-- Opening Marker --

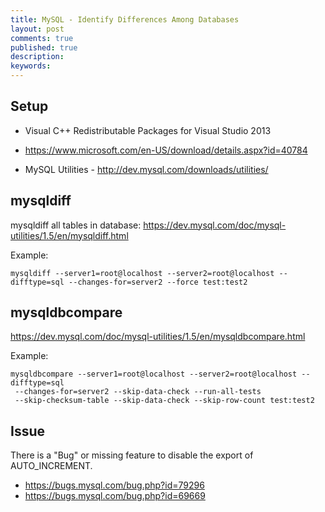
 ```yaml
---
title: MySQL - Identify Differences Among Databases
layout: post
comments: true
published: true
description: 
keywords: 
---
```


## Setup

* Visual C++ Redistributable Packages for Visual Studio 2013
 - https://www.microsoft.com/en-US/download/details.aspx?id=40784
* MySQL Utilities - http://dev.mysql.com/downloads/utilities/

## mysqldiff

mysqldiff all tables in database:
https://dev.mysql.com/doc/mysql-utilities/1.5/en/mysqldiff.html

Example:
```
mysqldiff --server1=root@localhost --server2=root@localhost --difftype=sql --changes-for=server2 --force test:test2
```

## mysqldbcompare

https://dev.mysql.com/doc/mysql-utilities/1.5/en/mysqldbcompare.html

Example:
```
mysqldbcompare --server1=root@localhost --server2=root@localhost --difftype=sql 
 --changes-for=server2 --skip-data-check --run-all-tests 
 --skip-checksum-table --skip-data-check --skip-row-count test:test2
```

## Issue

There is a "Bug" or missing feature to disable the export of AUTO_INCREMENT.

* https://bugs.mysql.com/bug.php?id=79296
* https://bugs.mysql.com/bug.php?id=69669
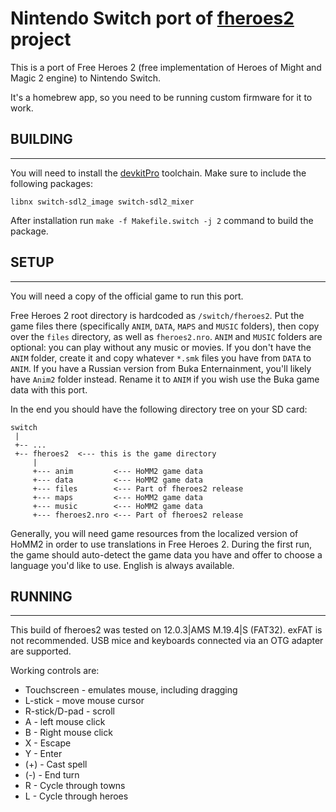 # Nintendo Switch port of [**fheroes2**](README.md) project

This is a port of Free Heroes 2 (free implementation of Heroes of Might and Magic 2 engine) to Nintendo Switch.

It's a homebrew app, so you need to be running custom firmware for it to work.


## BUILDING
------------

You will need to install the [devkitPro](https://devkitpro.org/) toolchain. Make sure to include the following packages:

```
libnx switch-sdl2_image switch-sdl2_mixer
```

After installation run `make -f Makefile.switch -j 2` command to build the package.


## SETUP
---------

You will need a copy of the official game to run this port.

Free Heroes 2 root directory is hardcoded as `/switch/fheroes2`. Put the game files there (specifically `ANIM`, `DATA`, `MAPS` and `MUSIC` folders),
then copy over the `files` directory, as well as `fheroes2.nro`. `ANIM` and `MUSIC` folders are optional: you can play without any music or movies.
If you don't have the `ANIM` folder, create it and copy whatever `*.smk` files you have from `DATA` to `ANIM`. If you have a Russian version from
Buka Enternainment, you'll likely have `Anim2` folder instead. Rename it to `ANIM` if you wish use the Buka game data with this port.

In the end you should have the following directory tree on your SD card:

    switch
     |
     +-- ...
     +-- fheroes2  <--- this is the game directory
         |
         +--- anim         <--- HoMM2 game data
         +--- data         <--- HoMM2 game data
         +--- files        <--- Part of fheroes2 release
         +--- maps         <--- HoMM2 game data
         +--- music        <--- HoMM2 game data
         +--- fheroes2.nro <--- Part of fheroes2 release

Generally, you will need game resources from the localized version of HoMM2 in order to use translations in Free Heroes 2. During the first run, the game
should auto-detect the game data you have and offer to choose a language you'd like to use. English is always available.

## RUNNING
-----------

This build of fheroes2 was tested on 12.0.3|AMS M.19.4|S (FAT32). exFAT is not recommended.
USB mice and keyboards connected via an OTG adapter are supported.

Working controls are:
- Touchscreen - emulates mouse, including dragging
- L-stick - move mouse cursor
- R-stick/D-pad - scroll
- A - left mouse click
- B - Right mouse click
- X - Escape
- Y - Enter
- (+) - Cast spell
- (-) - End turn
- R - Cycle through towns
- L - Cycle through heroes

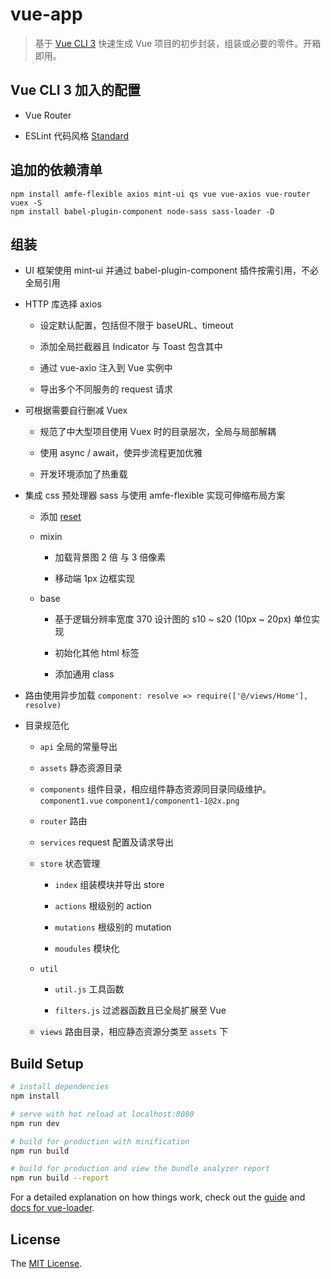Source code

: # vue-app

> 基于 [Vue CLI 3] 快速生成 Vue 项目的初步封装，组装或必要的零件。开箱即用。

## Vue CLI 3 加入的配置

+ Vue Router

+ ESLint 代码风格 [Standard]

## 追加的依赖清单

```shell
npm install amfe-flexible axios mint-ui qs vue vue-axios vue-router vuex -S
npm install babel-plugin-component node-sass sass-loader -D
```

## 组装

+ UI 框架使用 mint-ui 并通过 babel-plugin-component 插件按需引用，不必全局引用

+ HTTP 库选择 axios

  + 设定默认配置，包括但不限于 baseURL、timeout

  + 添加全局拦截器且 Indicator 与 Toast 包含其中

  + 通过 vue-axio 注入到 Vue 实例中

  + 导出多个不同服务的 request 请求

+ 可根据需要自行删减 Vuex

  + 规范了中大型项目使用 Vuex 时的目录层次，全局与局部解耦

  + 使用 async / await，使异步流程更加优雅

  + 开发环境添加了热重载

+ 集成 css 预处理器 sass 与使用 amfe-flexible 实现可伸缩布局方案

  + 添加 [reset]

  + mixin

    + 加载背景图 2 倍 与 3 倍像素

    + 移动端 1px 边框实现

  + base

    + 基于逻辑分辨率宽度 370 设计图的 s10 ~ s20 (10px ~ 20px) 单位实现

    + 初始化其他 html 标签

    + 添加通用 class

+ 路由使用异步加载 ```component: resolve => require(['@/views/Home'], resolve)```

+ 目录规范化

  + ```api``` 全局的常量导出

  + ```assets``` 静态资源目录

  + ```components``` 组件目录，相应组件静态资源同目录同级维护。 ```component1.vue``` ```component1/component1-1@2x.png```

  + ```router``` 路由

  + ```services``` request 配置及请求导出

  + ```store``` 状态管理

    + ```index``` 组装模块并导出 store

    + ```actions``` 根级别的 action

    + ```mutations``` 根级别的 mutation

    + ```moudules``` 模块化

  + ```util```

    + ```util.js``` 工具函数

    + ```filters.js``` 过滤器函数且已全局扩展至 Vue

  + ```views``` 路由目录，相应静态资源分类至 ```assets``` 下

## Build Setup

``` bash
# install dependencies
npm install

# serve with hot reload at localhost:8080
npm run dev

# build for production with minification
npm run build

# build for production and view the bundle analyzer report
npm run build --report
```

For a detailed explanation on how things work, check out the [guide] and [docs for vue-loader].

## License

The [MIT License].

[Vue CLI 3]: https://cli.vuejs.org/

[Standard]: https://github.com/standard/standard

[guide]: http://vuejs-templates.github.io/webpack/

[docs for vue-loader]: http://vuejs.github.io/vue-loader

[reset]: https://codepen.io/danielfarias/pen/iJecj

[MIT License]: ./LICENSE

-- Closing Marker --

EXERCISE INSTRUCTIONS: Where the data contains images, drop them and print the rest exactly.

RESPONSE TO THIS EXERCISE:
 ```yaml
---
title: MySQL - Identify Differences Among Databases
layout: post
comments: true
published: true
description: 
keywords: 
---
```


## Setup

* Visual C++ Redistributable Packages for Visual Studio 2013
 - https://www.microsoft.com/en-US/download/details.aspx?id=40784
* MySQL Utilities - http://dev.mysql.com/downloads/utilities/

## mysqldiff

mysqldiff all tables in database:
https://dev.mysql.com/doc/mysql-utilities/1.5/en/mysqldiff.html

Example:
```
mysqldiff --server1=root@localhost --server2=root@localhost --difftype=sql --changes-for=server2 --force test:test2
```

## mysqldbcompare

https://dev.mysql.com/doc/mysql-utilities/1.5/en/mysqldbcompare.html

Example:
```
mysqldbcompare --server1=root@localhost --server2=root@localhost --difftype=sql 
 --changes-for=server2 --skip-data-check --run-all-tests 
 --skip-checksum-table --skip-data-check --skip-row-count test:test2
```

## Issue

There is a "Bug" or missing feature to disable the export of AUTO_INCREMENT.

* https://bugs.mysql.com/bug.php?id=79296
* https://bugs.mysql.com/bug.php?id=69669
 # Nintendo Switch port of [**fheroes2**](README.md) project

This is a port of Free Heroes 2 (free implementation of Heroes of Might and Magic 2 engine) to Nintendo Switch.

It's a homebrew app, so you need to be running custom firmware for it to work.


## BUILDING
------------

You will need to install the [devkitPro](https://devkitpro.org/) toolchain. Make sure to include the following packages:

```
libnx switch-sdl2_image switch-sdl2_mixer
```

After installation run `make -f Makefile.switch -j 2` command to build the package.


## SETUP
---------

You will need a copy of the official game to run this port.

Free Heroes 2 root directory is hardcoded as `/switch/fheroes2`. Put the game files there (specifically `ANIM`, `DATA`, `MAPS` and `MUSIC` folders),
then copy over the `files` directory, as well as `fheroes2.nro`. `ANIM` and `MUSIC` folders are optional: you can play without any music or movies.
If you don't have the `ANIM` folder, create it and copy whatever `*.smk` files you have from `DATA` to `ANIM`. If you have a Russian version from
Buka Enternainment, you'll likely have `Anim2` folder instead. Rename it to `ANIM` if you wish use the Buka game data with this port.

In the end you should have the following directory tree on your SD card:

    switch
     |
     +-- ...
     +-- fheroes2  <--- this is the game directory
         |
         +--- anim         <--- HoMM2 game data
         +--- data         <--- HoMM2 game data
         +--- files        <--- Part of fheroes2 release
         +--- maps         <--- HoMM2 game data
         +--- music        <--- HoMM2 game data
         +--- fheroes2.nro <--- Part of fheroes2 release

Generally, you will need game resources from the localized version of HoMM2 in order to use translations in Free Heroes 2. During the first run, the game
should auto-detect the game data you have and offer to choose a language you'd like to use. English is always available.

## RUNNING
-----------

This build of fheroes2 was tested on 12.0.3|AMS M.19.4|S (FAT32). exFAT is not recommended.
USB mice and keyboards connected via an OTG adapter are supported.

Working controls are:
- Touchscreen - emulates mouse, including dragging
- L-stick - move mouse cursor
- R-stick/D-pad - scroll
- A - left mouse click
- B - Right mouse click
- X - Escape
- Y - Enter
- (+) - Cast spell
- (-) - End turn
- R - Cycle through towns
- L - Cycle through heroes

Source code

: # vue-app

> 基于 [Vue CLI 3] 快速生成 Vue 项目的初步封装，组装或必要的零件。开箱即用。

## Vue CLI 3 加入的配置

+ Vue Router

+ ESLint 代码风格 [Standard]

## 追加的依赖清单

```shell
npm install amfe-flexible axios mint-ui qs vue vue-axios vue-router vuex -S
npm install babel-plugin-component node-sass sass-loader -D
```

## 组装

+ UI 框架使用 mint-ui 并通过 babel-plugin-component 插件按需引用，不必全局引用

+ HTTP 库选择 axios

  + 设定默认配置，包括但不限于 baseURL、timeout

  + 添加全局拦截器且 Indicator 与 Toast 包含其中

  + 通过 vue-axio 注入到 Vue 实例中

  + 导出多个不同服务的 request 请求

+ 可根据需要自行删减 Vuex

  + 规范了中大型项目使用 Vuex 时的目录层次，全局与局部解耦

  + 使用 async / await，使异步流程更加优雅

  + 开发环境添加了热重载

+ 集成 css 预处理器 sass 与使用 amfe-flexible 实现可伸缩布局方案

  + 添加 [reset]

  + mixin

    + 加载背景图 2 倍 与 3 倍像素

    + 移动端 1px 边框实现

  + base

    + 基于逻辑分辨率宽度 370 设计图的 s10 ~ s20 (10px ~ 20px) 单位实现

    + 初始化其他 html 标签

    + 添加通用 class

+ 路由使用异步加载 ```component: resolve => require(['@/views/Home'], resolve)```

+ 目录规范化

  + ```api``` 全局的常量导出

  + ```assets``` 静态资源目录

  + ```components``` 组件目录，相应组件静态资源同目录同级维护。 ```component1.vue``` ```component1/component1-1@2x.png```

  + ```router``` 路由

  + ```services``` request 配置及请求导出

  + ```store``` 状态管理

    + ```index``` 组装模块并导出 store

    + ```actions``` 根级别的 action

    + ```mutations``` 根级别的 mutation

    + ```moudules``` 模块化

  + ```util```

    + ```util.js``` 工具函数

    + ```filters.js``` 过滤器函数且已全局扩展至 Vue

  + ```views``` 路由目录，相应静态资源分类至 ```assets``` 下

## Build Setup

``` bash
# install dependencies
npm install

# serve with hot reload at localhost:8080
npm run dev

# build for production with minification
npm run build

# build for production and view the bundle analyzer report
npm run build --report
```

For a detailed explanation on how things work, check out the [guide] and [docs for vue-loader].

## License

The [MIT License].

[Vue CLI 3]: https://cli.vuejs.org/

[Standard]: https://github.com/standard/standard

[guide]: http://vuejs-templates.github.io/webpack/

[docs for vue-loader]: http://vuejs.github.io/vue-loader

[reset]: https://codepen.io/danielfarias/pen/iJecj

[MIT License]: ./LICENSE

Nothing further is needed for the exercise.